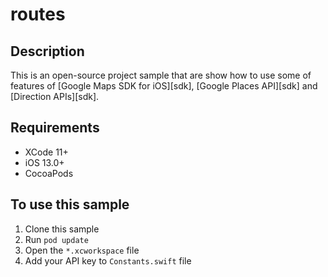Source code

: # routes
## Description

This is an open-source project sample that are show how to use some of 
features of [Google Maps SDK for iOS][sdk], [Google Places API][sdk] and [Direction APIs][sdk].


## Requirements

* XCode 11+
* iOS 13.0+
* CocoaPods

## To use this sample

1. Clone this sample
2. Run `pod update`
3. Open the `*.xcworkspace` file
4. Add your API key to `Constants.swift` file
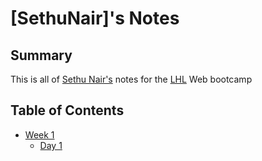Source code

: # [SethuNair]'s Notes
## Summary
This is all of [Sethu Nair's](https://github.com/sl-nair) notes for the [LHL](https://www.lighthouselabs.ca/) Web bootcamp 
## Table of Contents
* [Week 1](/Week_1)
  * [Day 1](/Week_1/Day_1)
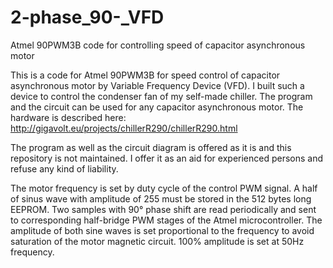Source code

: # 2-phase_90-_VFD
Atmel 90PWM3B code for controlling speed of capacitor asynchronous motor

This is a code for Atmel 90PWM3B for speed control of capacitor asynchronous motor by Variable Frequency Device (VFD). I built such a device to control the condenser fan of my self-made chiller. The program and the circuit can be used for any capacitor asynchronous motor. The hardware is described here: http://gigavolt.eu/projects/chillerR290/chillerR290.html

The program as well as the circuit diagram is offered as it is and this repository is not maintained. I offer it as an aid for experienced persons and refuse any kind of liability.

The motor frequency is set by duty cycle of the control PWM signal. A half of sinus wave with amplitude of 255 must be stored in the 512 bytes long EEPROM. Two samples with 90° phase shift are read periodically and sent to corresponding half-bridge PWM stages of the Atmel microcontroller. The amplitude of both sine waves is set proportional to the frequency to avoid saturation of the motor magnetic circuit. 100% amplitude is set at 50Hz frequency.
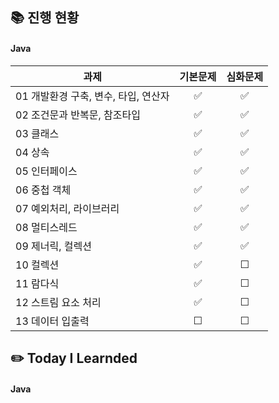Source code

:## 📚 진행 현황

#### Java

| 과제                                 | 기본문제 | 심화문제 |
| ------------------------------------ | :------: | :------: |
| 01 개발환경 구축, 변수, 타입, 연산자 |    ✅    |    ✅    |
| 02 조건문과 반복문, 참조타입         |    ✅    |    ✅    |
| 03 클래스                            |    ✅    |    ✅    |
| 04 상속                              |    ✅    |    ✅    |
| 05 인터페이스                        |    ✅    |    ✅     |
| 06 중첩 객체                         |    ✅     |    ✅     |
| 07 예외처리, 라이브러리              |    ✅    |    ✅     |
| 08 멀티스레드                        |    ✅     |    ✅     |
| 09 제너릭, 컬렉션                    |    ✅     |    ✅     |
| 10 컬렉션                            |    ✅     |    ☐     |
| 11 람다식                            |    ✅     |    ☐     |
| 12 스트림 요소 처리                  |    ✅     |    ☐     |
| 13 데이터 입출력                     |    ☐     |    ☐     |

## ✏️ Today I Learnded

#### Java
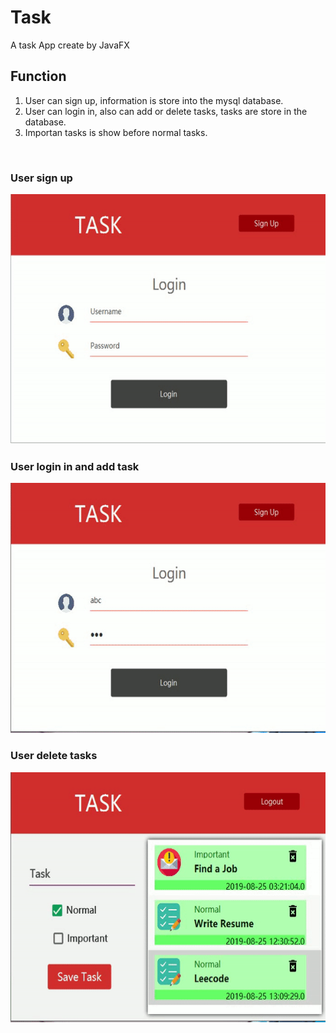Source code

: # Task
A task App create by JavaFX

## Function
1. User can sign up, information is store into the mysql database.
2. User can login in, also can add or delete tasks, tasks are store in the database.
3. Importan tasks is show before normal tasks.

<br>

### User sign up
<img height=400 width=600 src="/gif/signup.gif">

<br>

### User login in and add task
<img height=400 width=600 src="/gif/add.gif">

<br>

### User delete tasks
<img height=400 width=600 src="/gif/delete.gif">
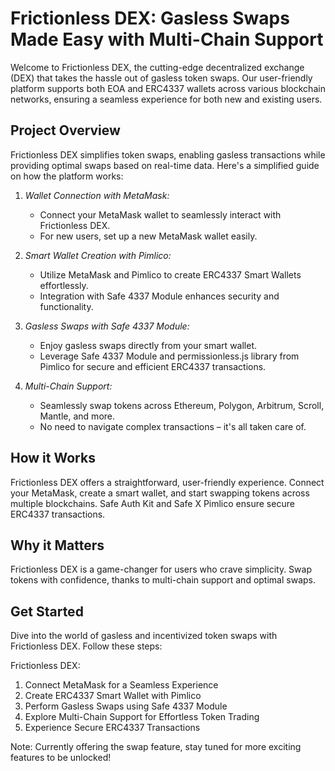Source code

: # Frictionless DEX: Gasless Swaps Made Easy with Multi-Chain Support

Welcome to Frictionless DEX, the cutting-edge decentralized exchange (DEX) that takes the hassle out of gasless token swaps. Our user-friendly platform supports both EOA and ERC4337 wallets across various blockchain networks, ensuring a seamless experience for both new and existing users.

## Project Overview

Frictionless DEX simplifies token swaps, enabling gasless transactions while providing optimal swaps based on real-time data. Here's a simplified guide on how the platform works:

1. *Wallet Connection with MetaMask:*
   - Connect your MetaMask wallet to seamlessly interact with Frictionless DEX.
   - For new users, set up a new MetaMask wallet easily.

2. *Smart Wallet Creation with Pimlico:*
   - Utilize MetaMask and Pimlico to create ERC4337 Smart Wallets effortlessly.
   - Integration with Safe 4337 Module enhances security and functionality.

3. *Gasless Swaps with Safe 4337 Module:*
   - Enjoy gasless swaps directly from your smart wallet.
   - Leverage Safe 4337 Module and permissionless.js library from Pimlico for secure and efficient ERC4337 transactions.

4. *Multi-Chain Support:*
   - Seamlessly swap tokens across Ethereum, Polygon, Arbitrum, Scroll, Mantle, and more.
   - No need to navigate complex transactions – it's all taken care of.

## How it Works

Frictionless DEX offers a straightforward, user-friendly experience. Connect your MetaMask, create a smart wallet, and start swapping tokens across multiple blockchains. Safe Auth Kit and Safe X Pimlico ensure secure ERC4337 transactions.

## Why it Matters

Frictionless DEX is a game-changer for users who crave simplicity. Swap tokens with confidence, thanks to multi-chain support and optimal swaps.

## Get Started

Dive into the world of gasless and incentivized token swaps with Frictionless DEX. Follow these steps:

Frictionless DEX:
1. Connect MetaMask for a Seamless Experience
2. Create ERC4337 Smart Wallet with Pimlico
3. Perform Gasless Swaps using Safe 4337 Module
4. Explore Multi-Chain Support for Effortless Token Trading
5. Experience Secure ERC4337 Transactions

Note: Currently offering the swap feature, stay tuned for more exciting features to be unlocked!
::::::::
§ TASK DETAILS:
Here the job is to copy the stretch of records from the line containing "12 스트림 요소 처리" through the line containing "with Multi-Chain Support", word for word. Leave every picture out.

§ TASK SOLUTION:
| 12 스트림 요소 처리                  |    ✅     |    ☐     |
| 13 데이터 입출력                     |    ☐     |    ☐     |

## ✏️ Today I Learnded

#### Java
Source code

: # Task
A task App create by JavaFX

## Function
1. User can sign up, information is store into the mysql database.
2. User can login in, also can add or delete tasks, tasks are store in the database.
3. Importan tasks is show before normal tasks.

<br>

### User sign up
<img height=400 width=600 src="/gif/signup.gif">

<br>

### User login in and add task
<img height=400 width=600 src="/gif/add.gif">

<br>

### User delete tasks
<img height=400 width=600 src="/gif/delete.gif">
Source code

: # Frictionless DEX: Gasless Swaps Made Easy with Multi-Chain Support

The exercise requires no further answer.